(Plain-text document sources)
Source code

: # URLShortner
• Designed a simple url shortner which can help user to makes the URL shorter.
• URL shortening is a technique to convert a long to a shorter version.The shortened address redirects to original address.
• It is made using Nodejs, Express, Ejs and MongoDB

WHAT IS EXPECTED:
The answer must restate each entry word for word.

RESPONSE AREA:
Source code

: # URLShortner
• Designed a simple url shortner which can help user to makes the URL shorter.
• URL shortening is a technique to convert a long to a shorter version.The shortened address redirects to original address.
• It is made using Nodejs, Express, Ejs and MongoDB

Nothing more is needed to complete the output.